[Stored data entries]

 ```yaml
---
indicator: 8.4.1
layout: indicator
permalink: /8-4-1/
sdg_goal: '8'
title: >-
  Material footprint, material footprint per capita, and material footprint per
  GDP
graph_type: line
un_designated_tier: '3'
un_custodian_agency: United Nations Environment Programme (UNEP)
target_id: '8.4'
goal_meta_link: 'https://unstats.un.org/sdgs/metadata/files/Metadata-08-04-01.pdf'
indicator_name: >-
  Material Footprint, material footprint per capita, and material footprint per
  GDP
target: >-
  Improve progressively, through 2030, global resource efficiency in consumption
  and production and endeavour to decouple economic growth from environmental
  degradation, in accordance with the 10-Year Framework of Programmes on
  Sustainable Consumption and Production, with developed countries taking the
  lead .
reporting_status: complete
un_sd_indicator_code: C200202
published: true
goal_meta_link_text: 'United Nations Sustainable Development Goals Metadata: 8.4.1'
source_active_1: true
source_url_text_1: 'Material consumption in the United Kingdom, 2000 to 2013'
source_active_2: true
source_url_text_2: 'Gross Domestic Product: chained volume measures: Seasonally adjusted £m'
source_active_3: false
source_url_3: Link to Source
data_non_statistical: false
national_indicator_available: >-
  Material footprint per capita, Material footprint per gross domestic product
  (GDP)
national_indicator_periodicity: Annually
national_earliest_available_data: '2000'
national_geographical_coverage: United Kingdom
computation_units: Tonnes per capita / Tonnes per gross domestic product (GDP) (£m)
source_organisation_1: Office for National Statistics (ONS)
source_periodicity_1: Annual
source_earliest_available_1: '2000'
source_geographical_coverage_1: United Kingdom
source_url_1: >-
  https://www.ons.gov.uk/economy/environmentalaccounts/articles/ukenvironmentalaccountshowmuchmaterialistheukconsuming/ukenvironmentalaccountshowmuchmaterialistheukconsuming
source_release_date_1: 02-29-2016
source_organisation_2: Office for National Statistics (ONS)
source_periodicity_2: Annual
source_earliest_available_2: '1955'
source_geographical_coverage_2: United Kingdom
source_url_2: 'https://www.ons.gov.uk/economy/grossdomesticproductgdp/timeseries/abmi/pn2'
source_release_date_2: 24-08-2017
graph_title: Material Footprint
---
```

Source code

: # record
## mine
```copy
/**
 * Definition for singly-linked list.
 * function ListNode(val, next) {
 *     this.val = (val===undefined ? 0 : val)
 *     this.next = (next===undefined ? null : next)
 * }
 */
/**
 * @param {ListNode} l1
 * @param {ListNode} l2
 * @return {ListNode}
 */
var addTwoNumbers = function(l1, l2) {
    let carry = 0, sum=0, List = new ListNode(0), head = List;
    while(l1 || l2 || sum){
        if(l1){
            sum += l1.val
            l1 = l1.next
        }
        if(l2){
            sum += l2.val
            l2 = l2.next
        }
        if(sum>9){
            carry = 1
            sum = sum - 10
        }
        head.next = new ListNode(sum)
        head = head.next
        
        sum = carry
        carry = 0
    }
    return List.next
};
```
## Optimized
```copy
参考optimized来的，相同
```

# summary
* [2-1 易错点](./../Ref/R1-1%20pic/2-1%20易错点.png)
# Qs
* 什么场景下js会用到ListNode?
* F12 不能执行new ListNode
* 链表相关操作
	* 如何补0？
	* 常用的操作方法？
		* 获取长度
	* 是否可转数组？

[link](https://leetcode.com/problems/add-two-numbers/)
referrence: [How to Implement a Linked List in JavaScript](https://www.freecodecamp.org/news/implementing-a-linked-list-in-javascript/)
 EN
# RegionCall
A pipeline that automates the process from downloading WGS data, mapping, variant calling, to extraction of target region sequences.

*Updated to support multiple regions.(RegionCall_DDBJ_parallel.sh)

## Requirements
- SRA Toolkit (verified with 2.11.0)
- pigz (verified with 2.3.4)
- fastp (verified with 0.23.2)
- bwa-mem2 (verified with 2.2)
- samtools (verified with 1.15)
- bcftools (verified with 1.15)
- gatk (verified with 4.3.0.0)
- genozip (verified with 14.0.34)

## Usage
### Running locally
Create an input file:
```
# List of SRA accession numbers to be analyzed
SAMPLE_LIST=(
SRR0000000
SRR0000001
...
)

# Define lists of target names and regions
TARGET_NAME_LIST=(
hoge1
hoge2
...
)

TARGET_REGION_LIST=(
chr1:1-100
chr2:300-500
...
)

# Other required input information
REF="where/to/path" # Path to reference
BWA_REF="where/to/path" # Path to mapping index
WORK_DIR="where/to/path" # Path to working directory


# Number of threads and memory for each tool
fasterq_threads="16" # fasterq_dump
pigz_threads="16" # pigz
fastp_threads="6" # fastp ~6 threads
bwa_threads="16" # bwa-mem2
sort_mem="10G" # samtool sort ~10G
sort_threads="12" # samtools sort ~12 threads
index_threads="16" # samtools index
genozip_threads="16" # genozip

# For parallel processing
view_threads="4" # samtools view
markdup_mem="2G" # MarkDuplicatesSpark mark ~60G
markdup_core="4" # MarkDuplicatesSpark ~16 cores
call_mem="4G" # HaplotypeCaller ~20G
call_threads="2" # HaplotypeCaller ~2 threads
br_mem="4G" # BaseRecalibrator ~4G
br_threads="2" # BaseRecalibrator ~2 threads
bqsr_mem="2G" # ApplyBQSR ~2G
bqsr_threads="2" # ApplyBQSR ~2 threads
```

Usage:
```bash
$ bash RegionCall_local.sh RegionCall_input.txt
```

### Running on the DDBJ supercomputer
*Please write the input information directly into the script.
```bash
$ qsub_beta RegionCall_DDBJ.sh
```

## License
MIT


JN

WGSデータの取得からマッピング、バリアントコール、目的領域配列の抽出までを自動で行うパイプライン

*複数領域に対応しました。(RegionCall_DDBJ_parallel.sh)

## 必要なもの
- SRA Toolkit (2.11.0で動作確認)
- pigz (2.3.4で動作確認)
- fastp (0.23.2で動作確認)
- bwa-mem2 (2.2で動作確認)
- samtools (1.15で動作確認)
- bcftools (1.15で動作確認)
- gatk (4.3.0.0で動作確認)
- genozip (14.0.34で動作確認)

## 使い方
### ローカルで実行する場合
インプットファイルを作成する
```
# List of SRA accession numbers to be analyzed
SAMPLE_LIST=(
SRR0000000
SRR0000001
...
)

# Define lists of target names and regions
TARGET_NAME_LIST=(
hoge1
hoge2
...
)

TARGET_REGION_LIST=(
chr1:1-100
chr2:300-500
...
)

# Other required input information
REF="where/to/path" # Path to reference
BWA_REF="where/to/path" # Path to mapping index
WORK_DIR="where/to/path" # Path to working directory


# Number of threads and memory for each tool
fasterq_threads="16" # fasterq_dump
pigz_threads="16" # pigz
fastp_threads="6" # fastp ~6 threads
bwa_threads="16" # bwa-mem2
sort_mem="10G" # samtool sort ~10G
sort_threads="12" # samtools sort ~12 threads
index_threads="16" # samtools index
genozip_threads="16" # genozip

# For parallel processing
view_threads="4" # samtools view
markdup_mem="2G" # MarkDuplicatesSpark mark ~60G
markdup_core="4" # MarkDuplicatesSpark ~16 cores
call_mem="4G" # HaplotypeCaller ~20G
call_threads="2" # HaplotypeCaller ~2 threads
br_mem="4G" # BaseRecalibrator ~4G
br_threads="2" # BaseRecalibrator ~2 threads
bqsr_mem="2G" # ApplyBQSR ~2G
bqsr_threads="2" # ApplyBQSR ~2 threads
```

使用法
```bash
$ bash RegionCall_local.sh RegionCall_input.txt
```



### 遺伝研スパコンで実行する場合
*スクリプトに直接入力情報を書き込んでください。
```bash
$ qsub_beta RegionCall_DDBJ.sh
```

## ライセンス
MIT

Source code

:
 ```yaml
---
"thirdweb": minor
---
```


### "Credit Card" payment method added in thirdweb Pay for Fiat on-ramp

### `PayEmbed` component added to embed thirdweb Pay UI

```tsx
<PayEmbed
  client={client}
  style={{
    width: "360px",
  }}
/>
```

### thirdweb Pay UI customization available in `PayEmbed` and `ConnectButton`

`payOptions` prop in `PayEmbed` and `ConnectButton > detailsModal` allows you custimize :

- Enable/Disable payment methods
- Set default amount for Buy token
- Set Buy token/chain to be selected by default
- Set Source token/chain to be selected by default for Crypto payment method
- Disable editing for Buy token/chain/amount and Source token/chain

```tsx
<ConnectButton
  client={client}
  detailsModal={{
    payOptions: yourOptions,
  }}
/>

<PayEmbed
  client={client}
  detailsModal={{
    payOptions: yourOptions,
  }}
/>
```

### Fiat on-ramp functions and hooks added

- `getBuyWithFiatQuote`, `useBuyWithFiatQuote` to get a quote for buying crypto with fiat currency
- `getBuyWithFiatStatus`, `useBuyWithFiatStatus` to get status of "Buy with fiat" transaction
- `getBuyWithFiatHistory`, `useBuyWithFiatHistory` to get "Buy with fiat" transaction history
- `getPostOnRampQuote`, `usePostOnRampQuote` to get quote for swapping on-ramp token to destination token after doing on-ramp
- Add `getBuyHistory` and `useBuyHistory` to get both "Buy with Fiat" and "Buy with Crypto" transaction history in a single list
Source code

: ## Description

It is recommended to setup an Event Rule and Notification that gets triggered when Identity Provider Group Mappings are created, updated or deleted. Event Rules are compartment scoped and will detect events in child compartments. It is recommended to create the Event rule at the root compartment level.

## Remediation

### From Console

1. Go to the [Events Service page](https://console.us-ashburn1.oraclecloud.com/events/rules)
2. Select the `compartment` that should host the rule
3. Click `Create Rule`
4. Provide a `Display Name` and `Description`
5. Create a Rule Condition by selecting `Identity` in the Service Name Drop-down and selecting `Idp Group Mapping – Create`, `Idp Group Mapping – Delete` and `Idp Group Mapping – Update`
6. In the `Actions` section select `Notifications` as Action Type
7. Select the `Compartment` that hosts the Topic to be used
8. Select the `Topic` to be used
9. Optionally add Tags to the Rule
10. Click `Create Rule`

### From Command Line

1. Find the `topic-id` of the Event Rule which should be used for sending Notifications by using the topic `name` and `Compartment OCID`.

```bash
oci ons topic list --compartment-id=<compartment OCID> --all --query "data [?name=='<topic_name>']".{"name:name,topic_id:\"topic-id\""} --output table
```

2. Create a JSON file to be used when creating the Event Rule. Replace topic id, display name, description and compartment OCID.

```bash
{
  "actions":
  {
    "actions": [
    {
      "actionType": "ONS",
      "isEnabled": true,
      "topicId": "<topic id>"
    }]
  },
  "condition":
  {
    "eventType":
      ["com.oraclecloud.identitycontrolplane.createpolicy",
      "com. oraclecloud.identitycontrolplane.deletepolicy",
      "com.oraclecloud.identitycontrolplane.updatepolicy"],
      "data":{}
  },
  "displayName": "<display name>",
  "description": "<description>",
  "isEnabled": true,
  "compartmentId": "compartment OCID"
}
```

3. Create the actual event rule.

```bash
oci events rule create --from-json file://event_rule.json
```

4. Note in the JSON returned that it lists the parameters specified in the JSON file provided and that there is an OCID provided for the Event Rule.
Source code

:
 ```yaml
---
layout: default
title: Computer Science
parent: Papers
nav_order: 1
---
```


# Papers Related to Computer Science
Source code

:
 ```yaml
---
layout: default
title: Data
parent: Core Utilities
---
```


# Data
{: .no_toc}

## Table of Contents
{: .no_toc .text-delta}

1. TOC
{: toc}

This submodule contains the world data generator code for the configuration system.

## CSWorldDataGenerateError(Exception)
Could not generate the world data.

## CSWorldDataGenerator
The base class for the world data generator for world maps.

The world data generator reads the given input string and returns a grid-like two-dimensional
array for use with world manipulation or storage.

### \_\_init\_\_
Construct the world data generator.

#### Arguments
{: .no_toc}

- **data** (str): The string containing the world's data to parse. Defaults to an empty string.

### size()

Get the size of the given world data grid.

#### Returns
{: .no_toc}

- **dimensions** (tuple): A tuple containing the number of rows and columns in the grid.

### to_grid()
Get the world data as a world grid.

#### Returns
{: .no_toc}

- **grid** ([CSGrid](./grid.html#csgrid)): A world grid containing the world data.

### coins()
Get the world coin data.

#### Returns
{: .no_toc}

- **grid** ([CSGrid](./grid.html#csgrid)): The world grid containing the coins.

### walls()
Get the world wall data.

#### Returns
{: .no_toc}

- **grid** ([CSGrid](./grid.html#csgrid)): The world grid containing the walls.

_What this task involves:_ Search the entries for the string "Service". Copy every line that has it.

_Exercise output:_
1. Go to the [Events Service page](https://console.us-ashburn1.oraclecloud.com/events/rules)
5. Create a Rule Condition by selecting `Identity` in the Service Name Drop-down and selecting `Idp Group Mapping – Create`, `Idp Group Mapping – Delete` and `Idp Group Mapping – Update`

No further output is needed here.